### DATA TO USE

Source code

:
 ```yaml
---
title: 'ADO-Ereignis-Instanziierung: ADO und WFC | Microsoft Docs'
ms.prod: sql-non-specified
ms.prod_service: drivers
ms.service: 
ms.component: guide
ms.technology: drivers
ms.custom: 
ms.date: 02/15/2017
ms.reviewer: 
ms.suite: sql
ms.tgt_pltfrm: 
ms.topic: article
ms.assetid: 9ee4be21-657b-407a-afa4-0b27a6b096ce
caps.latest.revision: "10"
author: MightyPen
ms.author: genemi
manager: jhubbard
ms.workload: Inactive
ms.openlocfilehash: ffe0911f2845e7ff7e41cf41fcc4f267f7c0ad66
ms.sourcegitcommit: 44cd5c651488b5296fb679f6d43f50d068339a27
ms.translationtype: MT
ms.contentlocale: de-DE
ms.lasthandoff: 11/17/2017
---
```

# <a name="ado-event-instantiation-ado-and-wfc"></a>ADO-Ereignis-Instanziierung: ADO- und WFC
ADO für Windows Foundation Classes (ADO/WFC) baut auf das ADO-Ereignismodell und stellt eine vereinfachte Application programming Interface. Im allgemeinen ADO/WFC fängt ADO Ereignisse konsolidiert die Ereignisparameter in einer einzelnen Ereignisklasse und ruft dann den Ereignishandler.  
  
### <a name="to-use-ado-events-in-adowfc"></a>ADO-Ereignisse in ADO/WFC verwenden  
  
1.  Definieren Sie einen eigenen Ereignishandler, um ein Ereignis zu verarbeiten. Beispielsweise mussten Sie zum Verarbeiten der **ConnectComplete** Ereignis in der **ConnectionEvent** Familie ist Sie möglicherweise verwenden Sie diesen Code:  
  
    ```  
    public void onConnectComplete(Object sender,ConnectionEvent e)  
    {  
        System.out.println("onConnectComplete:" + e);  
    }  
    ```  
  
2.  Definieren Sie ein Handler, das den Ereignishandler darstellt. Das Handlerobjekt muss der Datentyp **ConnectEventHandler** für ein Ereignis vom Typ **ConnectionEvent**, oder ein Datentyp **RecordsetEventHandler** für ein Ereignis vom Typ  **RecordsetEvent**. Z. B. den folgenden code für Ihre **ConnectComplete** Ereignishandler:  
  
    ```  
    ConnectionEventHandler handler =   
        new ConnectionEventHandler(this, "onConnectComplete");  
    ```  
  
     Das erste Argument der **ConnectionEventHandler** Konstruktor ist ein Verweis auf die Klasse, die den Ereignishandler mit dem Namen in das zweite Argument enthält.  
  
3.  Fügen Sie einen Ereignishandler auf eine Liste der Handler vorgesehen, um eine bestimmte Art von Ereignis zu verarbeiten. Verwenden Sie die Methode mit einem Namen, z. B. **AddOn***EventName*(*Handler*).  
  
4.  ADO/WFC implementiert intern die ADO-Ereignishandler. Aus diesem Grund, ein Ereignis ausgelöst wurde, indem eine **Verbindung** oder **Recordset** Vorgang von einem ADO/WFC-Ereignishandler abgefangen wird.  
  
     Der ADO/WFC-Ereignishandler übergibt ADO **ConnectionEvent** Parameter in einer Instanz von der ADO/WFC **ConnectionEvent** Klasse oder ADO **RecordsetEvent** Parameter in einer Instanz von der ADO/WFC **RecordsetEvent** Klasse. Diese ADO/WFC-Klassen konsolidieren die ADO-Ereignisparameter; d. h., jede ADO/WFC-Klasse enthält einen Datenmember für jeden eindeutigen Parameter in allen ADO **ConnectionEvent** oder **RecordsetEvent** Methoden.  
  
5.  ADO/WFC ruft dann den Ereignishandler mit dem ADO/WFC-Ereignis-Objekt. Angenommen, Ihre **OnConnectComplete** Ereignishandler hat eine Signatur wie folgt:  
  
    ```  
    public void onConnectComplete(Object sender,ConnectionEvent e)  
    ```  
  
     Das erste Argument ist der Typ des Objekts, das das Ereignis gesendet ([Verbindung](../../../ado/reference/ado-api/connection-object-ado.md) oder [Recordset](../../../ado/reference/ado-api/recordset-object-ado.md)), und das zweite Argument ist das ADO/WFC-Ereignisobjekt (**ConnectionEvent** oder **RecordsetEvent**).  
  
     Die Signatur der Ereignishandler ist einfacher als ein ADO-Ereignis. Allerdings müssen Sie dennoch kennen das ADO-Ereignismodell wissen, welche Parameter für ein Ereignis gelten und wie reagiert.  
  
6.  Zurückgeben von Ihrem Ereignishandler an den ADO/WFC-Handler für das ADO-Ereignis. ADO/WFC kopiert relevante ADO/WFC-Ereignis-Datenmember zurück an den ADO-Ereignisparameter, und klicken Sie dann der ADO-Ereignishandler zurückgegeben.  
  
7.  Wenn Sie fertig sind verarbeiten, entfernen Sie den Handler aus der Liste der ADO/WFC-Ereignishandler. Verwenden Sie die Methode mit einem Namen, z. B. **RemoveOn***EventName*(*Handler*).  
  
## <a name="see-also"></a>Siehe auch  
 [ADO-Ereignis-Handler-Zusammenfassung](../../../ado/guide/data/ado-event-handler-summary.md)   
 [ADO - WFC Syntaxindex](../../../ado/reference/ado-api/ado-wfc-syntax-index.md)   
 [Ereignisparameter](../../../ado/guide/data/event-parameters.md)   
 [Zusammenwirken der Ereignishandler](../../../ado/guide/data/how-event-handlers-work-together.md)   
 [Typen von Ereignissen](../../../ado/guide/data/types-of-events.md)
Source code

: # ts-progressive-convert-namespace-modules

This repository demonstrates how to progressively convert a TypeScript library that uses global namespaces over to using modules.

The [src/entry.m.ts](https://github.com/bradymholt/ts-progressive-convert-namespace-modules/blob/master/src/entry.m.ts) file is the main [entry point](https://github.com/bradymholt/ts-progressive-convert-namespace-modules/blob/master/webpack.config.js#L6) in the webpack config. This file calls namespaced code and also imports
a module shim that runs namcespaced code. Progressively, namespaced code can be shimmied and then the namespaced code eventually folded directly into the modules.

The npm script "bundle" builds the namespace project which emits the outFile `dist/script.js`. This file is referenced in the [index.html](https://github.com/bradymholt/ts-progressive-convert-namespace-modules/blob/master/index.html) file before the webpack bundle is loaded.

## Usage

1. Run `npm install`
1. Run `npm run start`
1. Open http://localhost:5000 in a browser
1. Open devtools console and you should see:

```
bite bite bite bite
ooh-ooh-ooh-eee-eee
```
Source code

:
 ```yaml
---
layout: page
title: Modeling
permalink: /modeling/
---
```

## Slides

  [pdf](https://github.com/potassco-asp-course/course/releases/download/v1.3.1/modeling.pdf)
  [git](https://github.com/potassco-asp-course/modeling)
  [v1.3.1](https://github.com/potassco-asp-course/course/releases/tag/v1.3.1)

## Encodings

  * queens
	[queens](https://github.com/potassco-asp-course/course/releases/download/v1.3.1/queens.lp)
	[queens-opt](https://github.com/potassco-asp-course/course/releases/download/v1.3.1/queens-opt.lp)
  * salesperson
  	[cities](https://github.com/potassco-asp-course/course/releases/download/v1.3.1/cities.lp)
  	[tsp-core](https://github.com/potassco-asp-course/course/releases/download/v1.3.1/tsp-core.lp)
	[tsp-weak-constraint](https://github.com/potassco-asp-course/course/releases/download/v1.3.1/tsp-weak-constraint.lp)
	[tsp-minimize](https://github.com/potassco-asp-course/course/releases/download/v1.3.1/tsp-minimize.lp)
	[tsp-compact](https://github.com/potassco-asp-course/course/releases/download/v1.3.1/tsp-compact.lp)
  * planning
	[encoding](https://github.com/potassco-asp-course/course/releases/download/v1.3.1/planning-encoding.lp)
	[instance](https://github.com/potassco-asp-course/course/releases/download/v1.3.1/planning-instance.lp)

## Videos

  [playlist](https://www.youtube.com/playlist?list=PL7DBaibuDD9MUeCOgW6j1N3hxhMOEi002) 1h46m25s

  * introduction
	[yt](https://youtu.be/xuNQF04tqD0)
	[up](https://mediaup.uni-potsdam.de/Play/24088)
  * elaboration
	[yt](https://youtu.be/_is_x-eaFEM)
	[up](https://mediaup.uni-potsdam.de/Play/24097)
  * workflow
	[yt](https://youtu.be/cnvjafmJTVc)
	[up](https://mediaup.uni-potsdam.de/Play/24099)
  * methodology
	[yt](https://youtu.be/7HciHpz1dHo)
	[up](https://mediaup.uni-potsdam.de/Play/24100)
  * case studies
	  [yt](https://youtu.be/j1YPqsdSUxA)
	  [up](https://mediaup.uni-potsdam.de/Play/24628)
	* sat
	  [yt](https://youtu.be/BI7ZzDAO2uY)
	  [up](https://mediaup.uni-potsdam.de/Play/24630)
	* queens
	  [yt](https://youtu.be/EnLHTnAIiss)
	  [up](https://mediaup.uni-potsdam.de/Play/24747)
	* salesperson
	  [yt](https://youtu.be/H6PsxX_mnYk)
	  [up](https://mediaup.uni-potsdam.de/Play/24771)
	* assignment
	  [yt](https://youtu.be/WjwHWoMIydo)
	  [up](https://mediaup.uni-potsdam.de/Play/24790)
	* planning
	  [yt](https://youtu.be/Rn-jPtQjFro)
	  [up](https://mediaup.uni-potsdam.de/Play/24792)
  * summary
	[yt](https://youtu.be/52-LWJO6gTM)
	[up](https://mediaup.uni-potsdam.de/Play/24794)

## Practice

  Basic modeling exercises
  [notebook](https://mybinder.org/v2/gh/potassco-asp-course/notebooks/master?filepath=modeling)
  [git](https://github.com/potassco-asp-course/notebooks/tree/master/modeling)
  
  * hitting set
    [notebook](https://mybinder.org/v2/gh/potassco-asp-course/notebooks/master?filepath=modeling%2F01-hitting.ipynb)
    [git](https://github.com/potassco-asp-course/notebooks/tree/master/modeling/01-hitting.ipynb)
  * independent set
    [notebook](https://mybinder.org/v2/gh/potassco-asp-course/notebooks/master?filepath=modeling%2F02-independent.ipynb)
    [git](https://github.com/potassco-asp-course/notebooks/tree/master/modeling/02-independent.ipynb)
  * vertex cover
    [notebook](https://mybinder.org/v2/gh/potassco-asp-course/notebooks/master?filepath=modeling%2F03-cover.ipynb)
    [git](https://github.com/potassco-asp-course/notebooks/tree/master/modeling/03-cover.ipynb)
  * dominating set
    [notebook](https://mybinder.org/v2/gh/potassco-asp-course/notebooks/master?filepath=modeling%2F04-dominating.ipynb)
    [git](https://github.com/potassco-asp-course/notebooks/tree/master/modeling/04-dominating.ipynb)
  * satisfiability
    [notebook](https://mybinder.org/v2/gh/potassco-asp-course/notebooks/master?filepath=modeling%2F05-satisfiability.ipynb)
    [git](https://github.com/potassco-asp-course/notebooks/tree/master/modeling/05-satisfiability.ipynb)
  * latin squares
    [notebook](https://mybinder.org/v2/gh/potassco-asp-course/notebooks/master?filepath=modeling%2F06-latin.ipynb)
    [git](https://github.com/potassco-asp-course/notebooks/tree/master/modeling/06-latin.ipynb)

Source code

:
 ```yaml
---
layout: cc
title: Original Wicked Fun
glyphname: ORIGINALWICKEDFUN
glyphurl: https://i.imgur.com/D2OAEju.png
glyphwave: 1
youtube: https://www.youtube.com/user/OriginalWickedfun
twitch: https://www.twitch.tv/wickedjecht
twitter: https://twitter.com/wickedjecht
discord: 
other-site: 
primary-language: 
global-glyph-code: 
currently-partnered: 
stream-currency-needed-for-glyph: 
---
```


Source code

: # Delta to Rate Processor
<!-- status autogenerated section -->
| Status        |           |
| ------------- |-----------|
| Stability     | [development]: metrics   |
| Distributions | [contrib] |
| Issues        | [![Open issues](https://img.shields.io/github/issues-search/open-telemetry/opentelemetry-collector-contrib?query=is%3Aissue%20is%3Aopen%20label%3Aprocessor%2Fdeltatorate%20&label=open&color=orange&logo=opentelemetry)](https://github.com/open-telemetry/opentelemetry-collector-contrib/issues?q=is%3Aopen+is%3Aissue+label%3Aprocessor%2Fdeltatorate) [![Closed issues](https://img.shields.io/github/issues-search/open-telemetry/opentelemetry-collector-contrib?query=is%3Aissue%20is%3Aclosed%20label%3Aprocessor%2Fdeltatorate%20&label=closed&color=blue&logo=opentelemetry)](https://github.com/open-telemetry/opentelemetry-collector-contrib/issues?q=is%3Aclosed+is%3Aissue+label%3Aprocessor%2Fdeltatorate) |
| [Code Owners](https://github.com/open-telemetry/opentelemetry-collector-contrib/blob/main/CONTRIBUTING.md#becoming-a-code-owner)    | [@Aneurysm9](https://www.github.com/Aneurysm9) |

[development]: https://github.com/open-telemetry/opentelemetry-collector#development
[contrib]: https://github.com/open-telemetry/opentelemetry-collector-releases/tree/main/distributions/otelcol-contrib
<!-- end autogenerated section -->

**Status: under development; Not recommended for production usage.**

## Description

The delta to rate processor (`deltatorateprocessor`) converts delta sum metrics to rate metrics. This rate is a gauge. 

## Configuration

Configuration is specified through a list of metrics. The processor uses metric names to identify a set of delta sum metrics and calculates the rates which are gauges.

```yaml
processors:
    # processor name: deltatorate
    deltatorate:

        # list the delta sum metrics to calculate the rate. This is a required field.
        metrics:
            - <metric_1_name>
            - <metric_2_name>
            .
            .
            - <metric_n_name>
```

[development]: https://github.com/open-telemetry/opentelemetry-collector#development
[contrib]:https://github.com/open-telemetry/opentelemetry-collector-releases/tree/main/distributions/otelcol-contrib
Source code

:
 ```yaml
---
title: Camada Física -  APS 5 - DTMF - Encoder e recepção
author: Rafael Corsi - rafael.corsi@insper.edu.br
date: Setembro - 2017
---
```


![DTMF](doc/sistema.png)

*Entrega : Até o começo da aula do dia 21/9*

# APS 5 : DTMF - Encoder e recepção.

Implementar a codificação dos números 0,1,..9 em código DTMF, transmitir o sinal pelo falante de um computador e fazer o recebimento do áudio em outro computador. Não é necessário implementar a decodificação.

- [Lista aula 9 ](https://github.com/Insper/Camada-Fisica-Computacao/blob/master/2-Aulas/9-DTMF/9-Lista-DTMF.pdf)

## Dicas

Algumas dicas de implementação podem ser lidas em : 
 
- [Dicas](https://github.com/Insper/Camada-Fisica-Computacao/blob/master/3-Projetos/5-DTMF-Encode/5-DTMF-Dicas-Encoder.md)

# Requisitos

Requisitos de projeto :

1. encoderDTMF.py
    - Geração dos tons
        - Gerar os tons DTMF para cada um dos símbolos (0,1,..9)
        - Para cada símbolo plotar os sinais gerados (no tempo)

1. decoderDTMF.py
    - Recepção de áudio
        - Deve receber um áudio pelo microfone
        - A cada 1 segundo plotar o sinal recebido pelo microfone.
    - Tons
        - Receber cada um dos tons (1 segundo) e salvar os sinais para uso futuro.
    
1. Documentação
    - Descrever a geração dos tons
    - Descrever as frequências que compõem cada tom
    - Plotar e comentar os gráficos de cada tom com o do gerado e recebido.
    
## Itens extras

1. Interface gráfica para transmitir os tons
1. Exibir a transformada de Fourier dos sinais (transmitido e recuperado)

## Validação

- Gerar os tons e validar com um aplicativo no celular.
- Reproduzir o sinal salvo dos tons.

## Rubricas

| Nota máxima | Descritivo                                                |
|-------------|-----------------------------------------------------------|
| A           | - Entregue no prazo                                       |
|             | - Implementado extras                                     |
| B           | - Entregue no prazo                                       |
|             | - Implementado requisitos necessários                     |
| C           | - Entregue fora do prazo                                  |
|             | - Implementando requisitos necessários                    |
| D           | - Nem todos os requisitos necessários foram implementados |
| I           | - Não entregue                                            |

### WHAT YOU SHOULD DO
Print the lines above from the one with "[yt](https://youtu.be/BI7ZzDAO2uY)" through the one with "Basic modeling exercises", both included, exactly as written and nothing more.

### PROBLEM SOLUTION
	  [yt](https://youtu.be/BI7ZzDAO2uY)
	  [up](https://mediaup.uni-potsdam.de/Play/24630)
	* queens
	  [yt](https://youtu.be/EnLHTnAIiss)
	  [up](https://mediaup.uni-potsdam.de/Play/24747)
	* salesperson
	  [yt](https://youtu.be/H6PsxX_mnYk)
	  [up](https://mediaup.uni-potsdam.de/Play/24771)
	* assignment
	  [yt](https://youtu.be/WjwHWoMIydo)
	  [up](https://mediaup.uni-potsdam.de/Play/24790)
	* planning
	  [yt](https://youtu.be/Rn-jPtQjFro)
	  [up](https://mediaup.uni-potsdam.de/Play/24792)
  * summary
	[yt](https://youtu.be/52-LWJO6gTM)
	[up](https://mediaup.uni-potsdam.de/Play/24794)

## Practice

  Basic modeling exercises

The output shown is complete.